Invitée de l’émission La Grande Librairie sur France 5, l’autrice a pris la parole pour la première fois à la télévision ce mercredi 14 janvier. Son livre choc La Familia Grande (éditions Seuil) est l’un des événements de cette rentrée littéraire.
Elle raconte l‘inceste, les viols subis par son frère jumeau à l’âge de 14 ans commis par son beau-père, le politologue Olivier Duhamel.
Avec ces révélations, Camille Kouchner brise le silence d’un des derniers grands tabous de la société entrainant une déflagration inédite dans le microcosme parisien.

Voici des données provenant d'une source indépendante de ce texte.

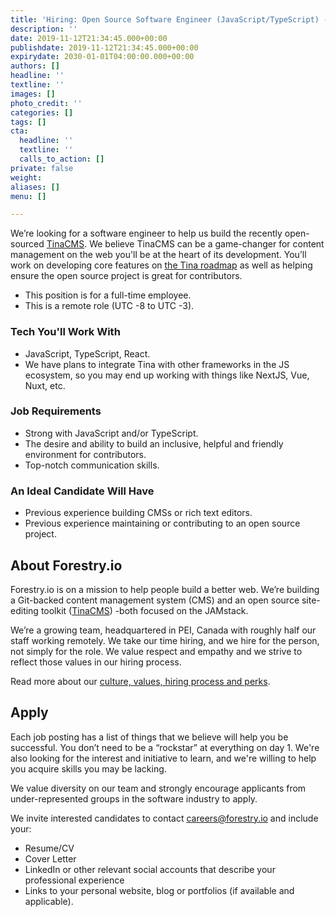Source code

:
 ```yaml
---
title: 'Hiring: Open Source Software Engineer (JavaScript/TypeScript) - TinaCMS'
description: ''
date: 2019-11-12T21:34:45.000+00:00
publishdate: 2019-11-12T21:34:45.000+00:00
expirydate: 2030-01-01T04:00:00.000+00:00
authors: []
headline: ''
textline: ''
images: []
photo_credit: ''
categories: []
tags: []
cta:
  headline: ''
  textline: ''
  calls_to_action: []
private: false
weight: 
aliases: []
menu: []

---
```

We’re looking for a software engineer to help us build the recently open-sourced [TinaCMS](https://tinacms.org "TinaCMS"). We believe TinaCMS can be a game-changer for content management on the web you'll be at the heart of its development. You’ll work on developing core features on [the Tina roadmap](https://github.com/tinacms/tinacms/blob/master/ROADMAP.md) as well as helping ensure the open source project is great for contributors.
<!--more-->

* This position is for a full-time employee.
* This is a remote role (UTC -8 to UTC -3).

### Tech You'll Work With

* JavaScript, TypeScript, React.
* We have plans to integrate Tina with other frameworks in the JS ecosystem, so you may end up working with things like NextJS, Vue, Nuxt, etc.

### Job Requirements

* Strong with JavaScript and/or TypeScript.
* The desire and ability to build an inclusive, helpful and friendly environment for contributors.
* Top-notch communication skills.

### An Ideal Candidate Will Have

* Previous experience building CMSs or rich text editors. 
* Previous experience maintaining or contributing to an open source project.

## About Forestry.io

Forestry.io is on a mission to help people build a better web. We’re building a Git-backed content management system (CMS) and an open source site-editing toolkit ([TinaCMS](https://tinacms.org "TinaCMS")) -both focused on the JAMstack.

We’re a growing team, headquartered in PEI, Canada with roughly half our staff working remotely. We take our time hiring, and we hire for the person, not simply for the role. We value respect and empathy and we strive to reflect those values in our hiring process.

Read more about our [culture, values, hiring process and perks](https://forestry.io/careers).

## Apply

Each job posting has a list of things that we believe will help you be successful. You don’t need to be a “rockstar” at everything on day 1. We're also looking for the interest and initiative to learn, and we're willing to help you acquire skills you may be lacking.

We value diversity on our team and strongly encourage applicants from under-represented groups in the software industry to apply.

We invite interested candidates to contact [careers@forestry.io](mailto:careers@forestry.io) and include your:

* Resume/CV
* Cover Letter
* LinkedIn or other relevant social accounts that describe your professional experience
* Links to your personal website, blog or portfolios (if available and applicable).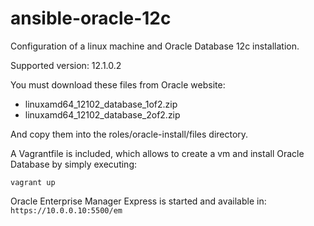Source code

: # ansible-oracle-12c

Configuration of a linux machine and Oracle Database 12c installation.

Supported version: 12.1.0.2

You must download these files from Oracle website:

- linuxamd64_12102_database_1of2.zip
- linuxamd64_12102_database_2of2.zip

And copy them into the roles/oracle-install/files directory.

A Vagrantfile is included, which allows to create a vm and install Oracle Database by simply executing:

```
vagrant up
```

Oracle Enterprise Manager Express is started and available in: `https://10.0.0.10:5500/em`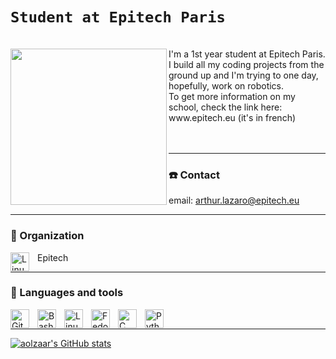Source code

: # ```Student at Epitech Paris```

<br>
<img align="left" width="250px" src="https://upload.wikimedia.org/wikipedia/commons/2/2d/Epitech.png" />
I'm a 1st year student at Epitech Paris. I build all my coding projects from the ground up and I'm trying to one day, hopefully, work on robotics. <br>
To get more information on my school, check the link here: www.epitech.eu (it's in french)
<br> <br> <br>

---

### ☎️ Contact

email: arthur.lazaro@epitech.eu <br>

---
### 🏢 Organization

<img align="left" alt="Linux" width="30px" style="padding-right:10px;" src="https://avatars.githubusercontent.com/u/7068904?s=280&v=4" /> Epitech <br>

---

### 🧰 Languages and tools


<img align="left" alt="Github" width="30px" style="padding-right:10px;" src="https://cdn.jsdelivr.net/gh/devicons/devicon/icons/github/github-original-wordmark.svg" />
<img align="left" alt="Bash" width="30px" style="padding-right:10px;" src="https://cdn.jsdelivr.net/gh/devicons/devicon/icons/bash/bash-original.svg" />
<img align="left" alt="Linux" width="30px" style="padding-right:10px;" src="https://cdn.jsdelivr.net/gh/devicons/devicon/icons/linux/linux-original.svg" />
<img align="left" alt="Fedora" width="30px" style="padding-right:10px;" src="https://cdn.jsdelivr.net/gh/devicons/devicon/icons/fedora/fedora-plain.svg" />
<img align="left" alt="C" width="30px" style="padding-right:10px;" src="https://cdn.jsdelivr.net/gh/devicons/devicon/icons/c/c-original.svg" />
<img align="left" alt="Python" width="30px" style="padding-right:10px;" src="https://cdn.jsdelivr.net/gh/devicons/devicon/icons/python/python-original.svg" />
<br>

---
[![aolzaar's GitHub stats](https://github-readme-stats.vercel.app/api?username=aolzaar&show_icons=true&theme=transparent)](https://github.com/aolzaar/github-readme-stats)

Une prise de parole attendue
Pendant cinquante minutes, Camille Kouchner a répondu aux questions du journaliste François Busnel sans se départir de son calme. Moments de silence, hésitations : elle prend le temps de choisir les mots justes. Car pour comprendre, nommer l’innommable est essentiel. Avec courage, l’autrice affirme :
«Il faut désigner les choses. Mal nommer le choses, c’est ajouter au malheur du monde. Il faut nommer les choses, moi j’ai pas désigné les choses suffisamment tôt, je le fais aujourd’hui. Ne pas désigner c’est participer.»
Son monde se brise lorsqu’en en classe de troisième, son frère lui confie ce qu’il subit. Alors que c’est une petite fille, elle ne sait pas comment réagir mais garde le silence parce qu’il le lui demande.

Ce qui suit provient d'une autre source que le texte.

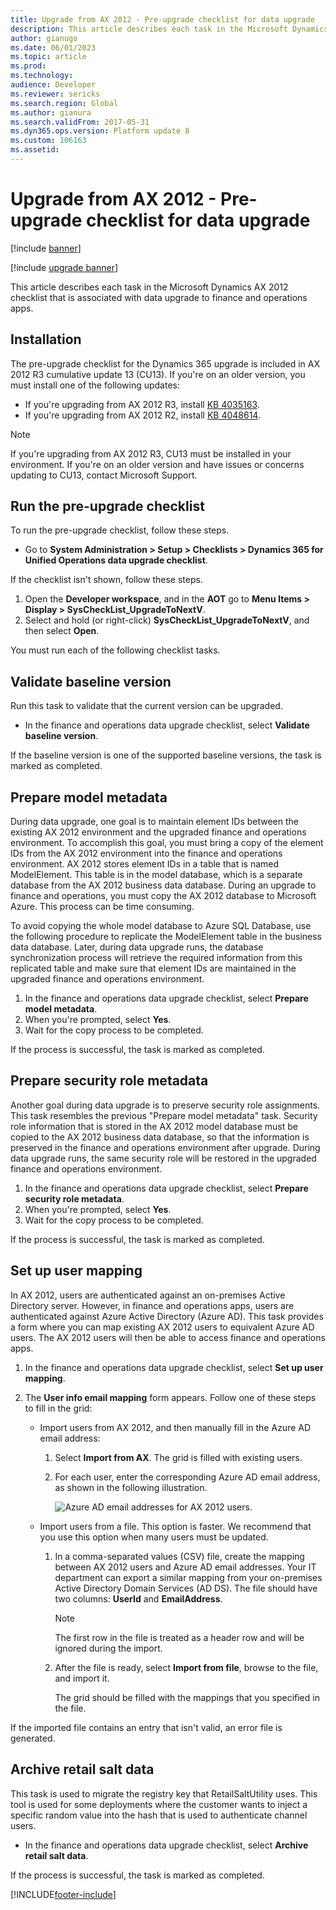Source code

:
 ```yaml
---
title: Upgrade from AX 2012 - Pre-upgrade checklist for data upgrade
description: This article describes each task in the Microsoft Dynamics AX 2012 checklist that is associated with data upgrade to finance and operations apps.
author: gianugo
ms.date: 06/01/2023
ms.topic: article
ms.prod: 
ms.technology: 
audience: Developer
ms.reviewer: sericks
ms.search.region: Global
ms.author: gianura
ms.search.validFrom: 2017-05-31
ms.dyn365.ops.version: Platform update 8
ms.custom: 106163
ms.assetid: 
---
```


# Upgrade from AX 2012 - Pre-upgrade checklist for data upgrade

[!include [banner](../includes/banner.md)]

[!include [upgrade banner](../includes/upgrade-banner.md)]

This article describes each task in the Microsoft Dynamics AX 2012 checklist that is associated with data upgrade to finance and operations apps.

## Installation

The pre-upgrade checklist for the Dynamics 365 upgrade is included in AX 2012 R3 cumulative update 13 (CU13). If you're on an older version, you must install one of the following updates: 

- If you're upgrading from AX 2012 R3, install [KB 4035163](https://go.microsoft.com/fwlink/?linkid=852255).
- If you're upgrading from AX 2012 R2, install [KB 4048614](https://go.microsoft.com/fwlink/?linkid=869025).

> [!NOTE] 
> If you're upgrading from AX 2012 R3, CU13 must be installed in your environment. If you're on an older version and have issues or concerns updating to CU13, contact Microsoft Support.

## Run the pre-upgrade checklist

To run the pre-upgrade checklist, follow these steps.

- Go to **System Administration \> Setup \> Checklists \> Dynamics 365 for Unified Operations data upgrade checklist**.	

If the checklist isn't shown, follow these steps.

1. Open the **Developer workspace**, and in the **AOT** go to **Menu Items \> Display \> SysCheckList\_UpgradeToNextV**.
2. Select and hold (or right-click) **SysCheckList\_UpgradeToNextV**, and then select **Open**.

You must run each of the following checklist tasks. 

## Validate baseline version

Run this task to validate that the current version can be upgraded.

- In the finance and operations data upgrade checklist, select **Validate baseline version**.

If the baseline version is one of the supported baseline versions, the task is marked as completed.

## Prepare model metadata

During data upgrade, one goal is to maintain element IDs between the existing AX 2012 environment and the upgraded finance and operations environment. To accomplish this goal, you must bring a copy of the element IDs from the AX 2012 environment into the finance and operations environment. AX 2012 stores element IDs in a table that is named ModelElement. This table is in the model database, which is a separate database from the AX 2012 business data database. During an upgrade to finance and operations, you must copy the AX 2012 database to Microsoft Azure. This process can be time consuming. 

To avoid copying the whole model database to Azure SQL Database, use the following procedure to replicate the ModelElement table in the business data database. Later, during data upgrade runs, the database synchronization process will retrieve the required information from this replicated table and make sure that element IDs are maintained in the upgraded finance and operations environment.

1. In the finance and operations data upgrade checklist, select **Prepare model metadata**.
2. When you're prompted, select **Yes**.
3. Wait for the copy process to be completed.

If the process is successful, the task is marked as completed.

## Prepare security role metadata

Another goal during data upgrade is to preserve security role assignments. This task resembles the previous "Prepare model metadata" task. Security role information that is stored in the AX 2012 model database must be copied to the AX 2012 business data database, so that the information is preserved in the finance and operations environment after upgrade. During data upgrade runs, the same security role will be restored in the upgraded finance and operations environment.

1. In the finance and operations data upgrade checklist, select **Prepare security role metadata**.
1. When you're prompted, select **Yes**.
1. Wait for the copy process to be completed.

If the process is successful, the task is marked as completed.

## Set up user mapping

In AX 2012, users are authenticated against an on-premises Active Directory server. However, in finance and operations apps, users are authenticated against Azure Active Directory (Azure AD). This task provides a form where you can map existing AX 2012 users to equivalent Azure AD users. The AX 2012 users will then be able to access finance and operations apps.

1. In the finance and operations data upgrade checklist, select **Set up user mapping**.
2. The **User info email mapping** form appears. Follow one of these steps to fill in the grid:

    - Import users from AX 2012, and then manually fill in the Azure AD email address:

        1. Select **Import from AX**. The grid is filled with existing users.
        1. For each user, enter the corresponding Azure AD email address, as shown in the following illustration.

            ![Azure AD email addresses for AX 2012 users.](media/userInfoEmailMapping.png)

    - Import users from a file. This option is faster. We recommend that you use this option when many users must be updated.

        1. In a comma-separated values (CSV) file, create the mapping between AX 2012 users and Azure AD email addresses. Your IT department can export a similar mapping from your on-premises Active Directory Domain Services (AD DS). The file should have two columns: **UserId** and **EmailAddress**.

            > [!NOTE]
            > The first row in the file is treated as a header row and will be ignored during the import.

        2. After the file is ready, select **Import from file**, browse to the file, and import it.

            The grid should be filled with the mappings that you specified in the file.

If the imported file contains an entry that isn't valid, an error file is generated.


## Archive retail salt data

This task is used to migrate the registry key that RetailSaltUtility uses. This tool is used for some deployments where the customer wants to inject a specific random value into the hash that is used to authenticate channel users.

- In the finance and operations data upgrade checklist, select **Archive retail salt data**.

If the process is successful, the task is marked as completed.


[!INCLUDE[footer-include](../../../includes/footer-banner.md)]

Et surtout parce que le prédateur est son beau-père, un homme « qu’elle a beaucoup, beaucoup, beaucoup aimé ». Alors que son père Bernard Kouchner est absent, Olivier Duhamel devient la figure paternelle sur laquelle elle peut compter :
«Avant même le suicide mes grands-parents, il m’a apporté tellement de joie. Il m’apprenait la vie, à réfléchir, ce qu’était l’ironie (…) On a l’impression d’être élue, on a l’impression d’être choisie. »
C’est ainsi que se dessine l’emprise. Celle-ci se renforcera pendant la dépression de sa mère, Evelyne Pisier, à la suite du décès de ses parents. L’homme qu’elle décrit comme un « personnage solaire » prend de la place et le silence s’installe. Pourtant, son mal-être finit par se voir « physiquement » et « psychologiquement à l’école » mais personne ne lui pose la question.
Après des années de silence, son frère finit par parler en 2008. La famille et l’entourage sont très vite mis au courant. À l’annonce des faits, sa mère se réfugie dans le déni
évoquant « une histoire d’amour ». Une réaction aberrante pour Camille, qui précise sur le plateau de télévision :
« Dire qu’un adolescent ne dit pas non, c’est oublier que c’est aux adultes de dire non. Ma mère a oublié, c’était peut-être utile pour elle de penser ça ».
Dans le cadre de l’inceste ou d’agressions sur mineur, la question du consentement est souvent invoquée. Une problématique dont parle Vanessa Springora dans son livre Le Consentement (éditions Grasset). Une lecture qui a aidé Camille et, à son tour, elle veut aider d’autres victimes au-delà « du petit Saint-Germain-des-Prés qui n’a pas beaucoup d’intérêt ».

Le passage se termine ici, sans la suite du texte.